For snarky social comment, it’s hard to beat Robert E. Weinberg’s reprint tale, “Elevator Girls.” Originally published in the 1996 World Fantasy Convention Program Book, this look at unconventional convention groupies still possesses bite and sting. There is referencing of certain (thinly disguised) notable figures in the realm of horror fiction, which is giggly fun; but Weinberg goes for a dry acerbic tone. Jaundiced pragmatism pervades the yarn: “An editor can only print so many stories in a book. Time and economics dictate that he invites only a small number of authors to contribute. Business sense tells him to select the ones who he feels will do the best job and deliver their work on time. Being human, he tries to include those writers he knows and likes.”
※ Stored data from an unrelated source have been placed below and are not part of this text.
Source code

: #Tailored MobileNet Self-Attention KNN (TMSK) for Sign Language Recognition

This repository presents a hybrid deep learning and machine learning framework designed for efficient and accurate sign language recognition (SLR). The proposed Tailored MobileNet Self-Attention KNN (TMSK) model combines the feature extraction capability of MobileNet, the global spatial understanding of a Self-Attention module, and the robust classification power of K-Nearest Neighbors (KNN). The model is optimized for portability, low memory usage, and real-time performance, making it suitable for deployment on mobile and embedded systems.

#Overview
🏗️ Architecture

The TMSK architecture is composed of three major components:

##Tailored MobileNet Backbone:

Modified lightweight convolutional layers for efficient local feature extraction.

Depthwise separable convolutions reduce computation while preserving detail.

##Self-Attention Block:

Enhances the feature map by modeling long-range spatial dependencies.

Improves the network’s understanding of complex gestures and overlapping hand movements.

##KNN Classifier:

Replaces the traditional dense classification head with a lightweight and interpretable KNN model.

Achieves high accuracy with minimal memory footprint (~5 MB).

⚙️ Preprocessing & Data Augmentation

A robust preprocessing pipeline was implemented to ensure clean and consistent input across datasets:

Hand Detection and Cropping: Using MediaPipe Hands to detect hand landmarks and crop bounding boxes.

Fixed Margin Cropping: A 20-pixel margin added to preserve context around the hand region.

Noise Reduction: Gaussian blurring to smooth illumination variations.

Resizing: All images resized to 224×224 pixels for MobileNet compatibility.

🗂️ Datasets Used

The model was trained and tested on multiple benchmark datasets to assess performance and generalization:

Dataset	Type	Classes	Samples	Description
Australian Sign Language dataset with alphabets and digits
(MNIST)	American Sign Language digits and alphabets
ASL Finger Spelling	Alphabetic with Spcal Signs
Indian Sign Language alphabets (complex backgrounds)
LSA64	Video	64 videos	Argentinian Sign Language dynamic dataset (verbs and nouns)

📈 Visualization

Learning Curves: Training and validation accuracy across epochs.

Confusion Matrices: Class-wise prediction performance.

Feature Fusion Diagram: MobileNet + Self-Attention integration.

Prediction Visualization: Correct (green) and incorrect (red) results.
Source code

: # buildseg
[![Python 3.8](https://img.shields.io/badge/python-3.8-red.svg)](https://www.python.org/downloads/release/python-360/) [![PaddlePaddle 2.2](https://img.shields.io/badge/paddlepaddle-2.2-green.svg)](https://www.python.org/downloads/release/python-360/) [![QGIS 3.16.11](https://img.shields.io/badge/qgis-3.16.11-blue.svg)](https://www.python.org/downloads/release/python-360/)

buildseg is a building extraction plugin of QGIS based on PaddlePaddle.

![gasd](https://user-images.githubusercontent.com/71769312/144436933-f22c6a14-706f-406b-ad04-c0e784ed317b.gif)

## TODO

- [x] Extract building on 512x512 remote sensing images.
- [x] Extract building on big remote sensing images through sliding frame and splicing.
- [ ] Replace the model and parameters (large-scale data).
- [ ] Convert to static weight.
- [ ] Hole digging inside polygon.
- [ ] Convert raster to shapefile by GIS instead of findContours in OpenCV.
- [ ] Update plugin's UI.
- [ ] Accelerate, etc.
With a similar healthy dose of wry perspective, Bev Vincent looks at the world of writing. In “Knock ‘Em Dead,” he examines extreme techniques involved in the marketing of a novel. He pokes fun at the excesses of success, and how far people will go to maintain it. When random attendees of an author’s readings die of natural causes, a mystique is created. The writer’s popularity subsequently skyrockets. As the publicity machine cranks up, commercial considerations are inevitable: Including survivor t-shirts for his devoted followers; they all want to show they lived through a reading/signing. When the quantity of deceased decreases, creativity is required to address his plummeting prominence. Vincent delivers a jolly good time with the macabre mayhem.
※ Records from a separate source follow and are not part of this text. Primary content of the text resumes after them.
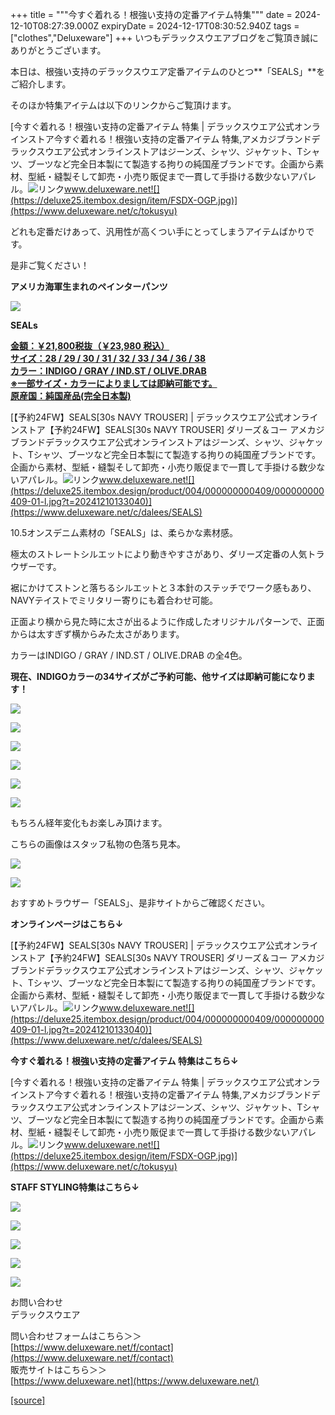 +++
title = """今すぐ着れる！根強い支持の定番アイテム特集"""
date = 2024-12-10T08:27:39.000Z
expiryDate = 2024-12-17T08:30:52.940Z
tags = ["clothes","Deluxeware"]
+++
いつもデラックスウエアブログをご覧頂き誠にありがとうございます。

本日は、根強い支持のデラックスウエア定番アイテムのひとつ**「SEALS」**をご紹介します。

そのほか特集アイテムは以下のリンクからご覧頂けます。

[今すぐ着れる！根強い支持の定番アイテム 特集 | デラックスウエア公式オンラインストア今すぐ着れる！根強い支持の定番アイテム 特集,アメカジブランドデラックスウエア公式オンラインストアはジーンズ、シャツ、ジャケット、Tシャツ、ブーツなど完全日本製にて製造する拘りの純国産ブランドです。企画から素材、型紙・縫製そして卸売・小売り販促まで一貫して手掛ける数少ないアパレル。![リンク](https://c.stat100.ameba.jp/ameblo/symbols/v3.20.0/svg/gray/editor_link.svg)www.deluxeware.net![](https://deluxe25.itembox.design/item/FSDX-OGP.jpg)](https://www.deluxeware.net/c/tokusyu)

どれも定番だけあって、汎用性が高くつい手にとってしまうアイテムばかりです。

是非ご覧ください！

**アメリカ海軍生まれのペインターパンツ**

**[![](https://stat.ameba.jp/user_images/20241210/16/deluxeware/4c/41/j/o1199159815519969513.jpg)](https://stat.ameba.jp/user_images/20241210/16/deluxeware/4c/41/j/o1199159815519969513.jpg)**

**SEALs**

**[金額：￥21,800税抜（￥23,980 税込）](https://www.deluxeware.net/c/dalees/SEALS)  
[サイズ：28 / 29 / 30 / 31 / 32 / 33 / 34 / 36 / 38](https://www.deluxeware.net/c/dalees/SEALS)  
[カラー：INDIGO / GRAY / IND.ST / OLIVE.DRAB](https://www.deluxeware.net/c/dalees/SEALS)  
[※一部サイズ・カラーによりましては即納可能です。](https://www.deluxeware.net/c/dalees/SEALS)  
[原産国：純国産品(完全日本製)](https://www.deluxeware.net/c/dalees/SEALS)**

[【予約24FW】SEALS\[30s NAVY TROUSER\] | デラックスウエア公式オンラインストア【予約24FW】SEALS\[30s NAVY TROUSER\] ダリーズ＆コー アメカジブランドデラックスウエア公式オンラインストアはジーンズ、シャツ、ジャケット、Tシャツ、ブーツなど完全日本製にて製造する拘りの純国産ブランドです。企画から素材、型紙・縫製そして卸売・小売り販促まで一貫して手掛ける数少ないアパレル。![リンク](https://c.stat100.ameba.jp/ameblo/symbols/v3.20.0/svg/gray/editor_link.svg)www.deluxeware.net![](https://deluxe25.itembox.design/product/004/000000000409/000000000409-01-l.jpg?t=20241210133040)](https://www.deluxeware.net/c/dalees/SEALS)

10.5オンスデニム素材の「SEALS」は、柔らかな素材感。

極太のストレートシルエットにより動きやすさがあり、ダリーズ定番の人気トラウザーです。

裾にかけてストンと落ちるシルエットと３本針のステッチでワーク感もあり、NAVYテイストでミリタリー寄りにも着合わせ可能。

正面より横から見た時に太さが出るように作成したオリジナルパターンで、正面からは太すぎず横からみた太さがあります。

カラーはINDIGO / GRAY / IND.ST / OLIVE.DRAB の全4色。

**現在、INDIGOカラーの34サイズがご予約可能、他サイズは即納可能になります！**

[![](https://stat.ameba.jp/user_images/20241210/16/deluxeware/d9/b9/j/o1199159815519969500.jpg)](https://stat.ameba.jp/user_images/20241210/16/deluxeware/d9/b9/j/o1199159815519969500.jpg)

[![](https://stat.ameba.jp/user_images/20241210/16/deluxeware/10/9b/j/o1199159815519969524.jpg)](https://stat.ameba.jp/user_images/20241210/16/deluxeware/10/9b/j/o1199159815519969524.jpg)

[![](https://stat.ameba.jp/user_images/20241210/16/deluxeware/17/a4/j/o1199159815519969518.jpg)](https://stat.ameba.jp/user_images/20241210/16/deluxeware/17/a4/j/o1199159815519969518.jpg)

[![](https://stat.ameba.jp/user_images/20241210/16/deluxeware/4c/41/j/o1199159815519969513.jpg)](https://stat.ameba.jp/user_images/20241210/16/deluxeware/4c/41/j/o1199159815519969513.jpg)

[![](https://stat.ameba.jp/user_images/20241210/16/deluxeware/eb/99/j/o1199159815519969527.jpg)](https://stat.ameba.jp/user_images/20241210/16/deluxeware/eb/99/j/o1199159815519969527.jpg)

[![](https://stat.ameba.jp/user_images/20241210/16/deluxeware/15/2c/j/o1199159815519969506.jpg)](https://stat.ameba.jp/user_images/20241210/16/deluxeware/15/2c/j/o1199159815519969506.jpg)

もちろん経年変化もお楽しみ頂けます。

こちらの画像はスタッフ私物の色落ち見本。

[![](https://stat.ameba.jp/user_images/20241210/16/deluxeware/27/d9/j/o0800119915519972978.jpg)](https://stat.ameba.jp/user_images/20241210/16/deluxeware/27/d9/j/o0800119915519972978.jpg)

![](https://deluxe25.itembox.design/product/004/000000000409/000000000409-01-l.jpg?t=20241210133040)

おすすめトラウザー「SEALS」、是非サイトからご確認ください。

**オンラインページはこちら↓**

[【予約24FW】SEALS\[30s NAVY TROUSER\] | デラックスウエア公式オンラインストア【予約24FW】SEALS\[30s NAVY TROUSER\] ダリーズ＆コー アメカジブランドデラックスウエア公式オンラインストアはジーンズ、シャツ、ジャケット、Tシャツ、ブーツなど完全日本製にて製造する拘りの純国産ブランドです。企画から素材、型紙・縫製そして卸売・小売り販促まで一貫して手掛ける数少ないアパレル。![リンク](https://c.stat100.ameba.jp/ameblo/symbols/v3.20.0/svg/gray/editor_link.svg)www.deluxeware.net![](https://deluxe25.itembox.design/product/004/000000000409/000000000409-01-l.jpg?t=20241210133040)](https://www.deluxeware.net/c/dalees/SEALS)

**今すぐ着れる！根強い支持の定番アイテム 特集はこちら↓**

[今すぐ着れる！根強い支持の定番アイテム 特集 | デラックスウエア公式オンラインストア今すぐ着れる！根強い支持の定番アイテム 特集,アメカジブランドデラックスウエア公式オンラインストアはジーンズ、シャツ、ジャケット、Tシャツ、ブーツなど完全日本製にて製造する拘りの純国産ブランドです。企画から素材、型紙・縫製そして卸売・小売り販促まで一貫して手掛ける数少ないアパレル。![リンク](https://c.stat100.ameba.jp/ameblo/symbols/v3.20.0/svg/gray/editor_link.svg)www.deluxeware.net![](https://deluxe25.itembox.design/item/FSDX-OGP.jpg)](https://www.deluxeware.net/c/tokusyu)

**STAFF STYLING特集はこちら↓**

[![](https://stat.ameba.jp/user_images/20241205/11/deluxeware/42/a2/j/o1200050015517935293.jpg?caw=800)](https://www.deluxeware.net/f/styling)

[![](https://stat.ameba.jp/user_images/20241116/16/deluxeware/4a/05/j/o1200050015510661447.jpg?caw=800)](https://www.deluxeware.net/c/deluxeware/D-26)

[![](https://stat.ameba.jp/user_images/20240315/15/deluxeware/04/7f/j/o0800026015413271803.jpg?caw=800)](https://www.instagram.com/deluxeware/?hl=ja)

[![](https://stat.ameba.jp/user_images/20220415/12/deluxeware/3b/ce/j/o0800026015103175481.jpg?caw=800)](https://www.deluxeware.net/f/headstore)

[![](https://stat.ameba.jp/user_images/20220415/12/deluxeware/d7/c6/j/o0800026015103175487.jpg?caw=800)](https://www.deluxeware.net/)

お問い合わせ  
デラックスウエア

問い合わせフォームはこちら＞＞  
[https://www.deluxeware.net/f/contact](https://www.deluxeware.net/f/contact)  
販売サイトはこちら＞＞  
[https://www.deluxeware.net](https://www.deluxeware.net/)

[[source]](https://ameblo.jp/deluxeware/entry-12878144196.html)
The phrase “reinventing oneself” takes a peculiar turn in Joseph D’Lacey’s “The Unwrapping of Alastair Perry.” This tale of metamorphosis is highly unsettling. A man shaves away at his skin, stripping himself to the bone. He reveals a woman underneath the surface. Experiencing that gender does not bring joy; but leads to rather bizarre artistic endeavors. Like a perverted Pygmalion, the protagonist self sculpts; using a razor as the implement of expression. This is a challenging narrative; a profoundly disturbing piece about mutilation and mutation.
Now, on to channeling art to meet specific demented demands: In Nate Kenyon’s “Breeding the Demons,” an artist is commissioned by demons to make sculptures assembled of dead bodies, and then photograph them as: “Pornography for the supernatural.” An unsparing unease permeates Kenyon’s work: “Candlelight flickered upon the backs of the dead. Black thread like veins lay everywhere, up one seam and down another. Toothless mouths turned to wombs, gave birth to things unmentionable. Limbs reached up and clawed the sky in agony.”
The savvy writers featured in When the Night Comes Down are skillful tellers of tales. Arch, wise and warped, this collection has much to offer: A savory supernatural sampling of choice works.